Thanks for any suggestions you might have!


----------



## brucek (Apr 11, 2006)

> how can I adjust the delay in the rest of my system


The FBQ DSP adds about a msec processing delay, so add a foot to the distance you set the sub distance in the receiver.

brucek


----------



## tenzip (May 4, 2007)

I'm not sure how long the delay is, but I believe the standard solution is to just set the distance to the subwoofer to a bit farther than it actually is.

This way, the receiver has to send the signal to the FBQ earlier, so that the sounds all reach the LP at the same time.

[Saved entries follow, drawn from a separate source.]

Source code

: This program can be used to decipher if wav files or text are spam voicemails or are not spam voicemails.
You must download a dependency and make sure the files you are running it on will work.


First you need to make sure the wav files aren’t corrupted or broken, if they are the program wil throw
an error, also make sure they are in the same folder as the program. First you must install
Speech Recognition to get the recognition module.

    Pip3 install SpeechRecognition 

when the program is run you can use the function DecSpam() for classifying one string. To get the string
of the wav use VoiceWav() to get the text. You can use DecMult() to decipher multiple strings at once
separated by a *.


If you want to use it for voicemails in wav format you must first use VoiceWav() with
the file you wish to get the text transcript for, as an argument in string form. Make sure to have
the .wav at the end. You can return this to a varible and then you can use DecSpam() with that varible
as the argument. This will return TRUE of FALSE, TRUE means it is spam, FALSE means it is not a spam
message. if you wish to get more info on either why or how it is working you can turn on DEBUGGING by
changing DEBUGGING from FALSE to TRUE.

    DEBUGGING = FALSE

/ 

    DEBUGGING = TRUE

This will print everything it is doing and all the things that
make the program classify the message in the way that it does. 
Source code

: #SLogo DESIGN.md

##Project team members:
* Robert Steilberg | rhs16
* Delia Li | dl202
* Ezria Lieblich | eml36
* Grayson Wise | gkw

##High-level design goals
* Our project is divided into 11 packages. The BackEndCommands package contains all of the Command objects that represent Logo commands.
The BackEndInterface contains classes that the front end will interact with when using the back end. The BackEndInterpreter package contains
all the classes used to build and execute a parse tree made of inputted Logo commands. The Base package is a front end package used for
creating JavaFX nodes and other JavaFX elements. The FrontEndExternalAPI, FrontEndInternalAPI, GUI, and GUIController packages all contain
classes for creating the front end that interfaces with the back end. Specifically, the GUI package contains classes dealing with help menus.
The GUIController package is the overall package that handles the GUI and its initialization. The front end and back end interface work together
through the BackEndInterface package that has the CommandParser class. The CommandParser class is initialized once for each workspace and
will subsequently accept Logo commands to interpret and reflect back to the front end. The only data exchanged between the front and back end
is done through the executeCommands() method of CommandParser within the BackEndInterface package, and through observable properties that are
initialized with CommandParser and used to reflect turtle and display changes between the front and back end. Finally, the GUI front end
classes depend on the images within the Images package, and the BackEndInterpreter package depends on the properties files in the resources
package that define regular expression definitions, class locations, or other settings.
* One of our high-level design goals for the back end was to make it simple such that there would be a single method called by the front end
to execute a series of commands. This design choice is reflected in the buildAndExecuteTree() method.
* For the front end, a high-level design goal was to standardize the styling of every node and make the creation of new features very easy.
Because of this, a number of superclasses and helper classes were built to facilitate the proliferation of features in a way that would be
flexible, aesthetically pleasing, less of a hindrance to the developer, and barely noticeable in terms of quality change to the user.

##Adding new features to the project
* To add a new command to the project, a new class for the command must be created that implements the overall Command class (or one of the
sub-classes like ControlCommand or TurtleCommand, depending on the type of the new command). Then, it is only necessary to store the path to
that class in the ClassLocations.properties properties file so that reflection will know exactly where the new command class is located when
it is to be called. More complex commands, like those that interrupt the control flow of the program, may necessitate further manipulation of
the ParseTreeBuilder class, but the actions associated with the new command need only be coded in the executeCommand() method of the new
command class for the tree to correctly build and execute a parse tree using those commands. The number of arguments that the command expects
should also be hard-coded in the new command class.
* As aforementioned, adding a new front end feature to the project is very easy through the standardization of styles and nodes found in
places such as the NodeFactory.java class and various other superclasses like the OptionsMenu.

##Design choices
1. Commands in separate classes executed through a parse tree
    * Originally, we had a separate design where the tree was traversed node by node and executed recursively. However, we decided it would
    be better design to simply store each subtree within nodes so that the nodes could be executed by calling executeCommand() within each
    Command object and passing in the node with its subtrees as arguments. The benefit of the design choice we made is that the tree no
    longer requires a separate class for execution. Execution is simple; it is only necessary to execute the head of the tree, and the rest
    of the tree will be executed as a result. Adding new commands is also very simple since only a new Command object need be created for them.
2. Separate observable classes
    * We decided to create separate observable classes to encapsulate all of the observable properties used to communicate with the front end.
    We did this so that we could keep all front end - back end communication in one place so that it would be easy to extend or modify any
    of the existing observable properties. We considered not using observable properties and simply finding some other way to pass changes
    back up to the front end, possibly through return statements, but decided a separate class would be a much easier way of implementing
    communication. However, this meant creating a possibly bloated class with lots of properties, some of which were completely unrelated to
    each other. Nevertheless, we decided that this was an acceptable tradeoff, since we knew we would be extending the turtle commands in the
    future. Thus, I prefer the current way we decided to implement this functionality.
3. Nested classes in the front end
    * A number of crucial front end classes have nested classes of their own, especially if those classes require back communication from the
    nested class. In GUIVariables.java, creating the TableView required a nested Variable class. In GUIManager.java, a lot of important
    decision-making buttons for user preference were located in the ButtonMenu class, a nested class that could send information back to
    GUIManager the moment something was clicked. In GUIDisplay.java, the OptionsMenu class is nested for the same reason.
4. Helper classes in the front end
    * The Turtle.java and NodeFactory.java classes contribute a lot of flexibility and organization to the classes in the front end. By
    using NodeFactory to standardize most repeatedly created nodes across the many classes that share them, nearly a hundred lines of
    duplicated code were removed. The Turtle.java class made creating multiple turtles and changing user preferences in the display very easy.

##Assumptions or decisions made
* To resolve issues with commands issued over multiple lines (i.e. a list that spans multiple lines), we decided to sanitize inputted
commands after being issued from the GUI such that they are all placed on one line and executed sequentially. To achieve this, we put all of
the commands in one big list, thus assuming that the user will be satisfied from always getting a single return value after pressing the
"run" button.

I would bet someone will be along shortly to tell us how long the delay is, and how many inches/feet that equates to in the speaker settings

edit: And there's brucek, beating me to the punch.


----------



## Tidan (Oct 26, 2008)

brucek said:


> The FBQ DSP adds about a msec processing delay, so add a foot to the distance you set the sub distance in the receiver.
> 
> brucek


What if my reciever doesn't have a subwoofer delay/distance setting? The Yamaha RX-Z1 was yamaha's flagship reciever (and carried a heft price tag when I got mine in '02 or '03), but it has no delay setting that I can find for the sub. It also doesn't allow you to change the crossover freq. which is fixed at 90hz. Big time bummer!

Any other ideas???


----------



## JohnM (Apr 11, 2006)

If your receiver has no sub distance setting, what makes you think it is correct now? Use REW to measure the response through the crossover region and try changing the sub's phase, if your sub has phase adjustment or phase inversion, to get the best response through that region. If you haven't already been through the process of measuring response to see where your sub is best placed may want to do that first.


----------



## tenzip (May 4, 2007)

I believe the YPAO will set the distances/delays correctly if you just run it. I took a quick look at the manual, and didn't see any way to manually set them.


----------



## Tidan (Oct 26, 2008)

tenzip said:


> I believe the YPAO will set the distances/delays correctly if you just run it. I took a quick look at the manual, and didn't see any way to manually set them.


Wow, I'm really dating my equipment now! YPAO didn't come out till the following year. 
For what its worth, here is a link to the manual: 
http://www.mbmania.com/bin/RX_Z1_owners_manual.pdf

It really doesn't seem that long ago that I bought this reciever! And cost still pains me! LOL!


----------



## tenzip (May 4, 2007)

Wow, that's weird. I looked up that model number on the Yammy site, and came up with a different receiver, one that had YPAO.


----------



## Tidan (Oct 26, 2008)

tenzip said:


> Wow, that's weird. I looked up that model number on the Yammy site, and came up with a different receiver, one that had YPAO.


They make it kind of painful to find the manual don't they! Here is a link to the product with some specs:
http://www.yamaha.com/yec/products/...00262&CTID=5000300&ATRID=1010&DETYP=ATTRIBUTE

I don't recall there ever having been YPAO on any of the Z1's. The Z9 replaced the Z1 and that one had YPAO if I remember correctly.


----------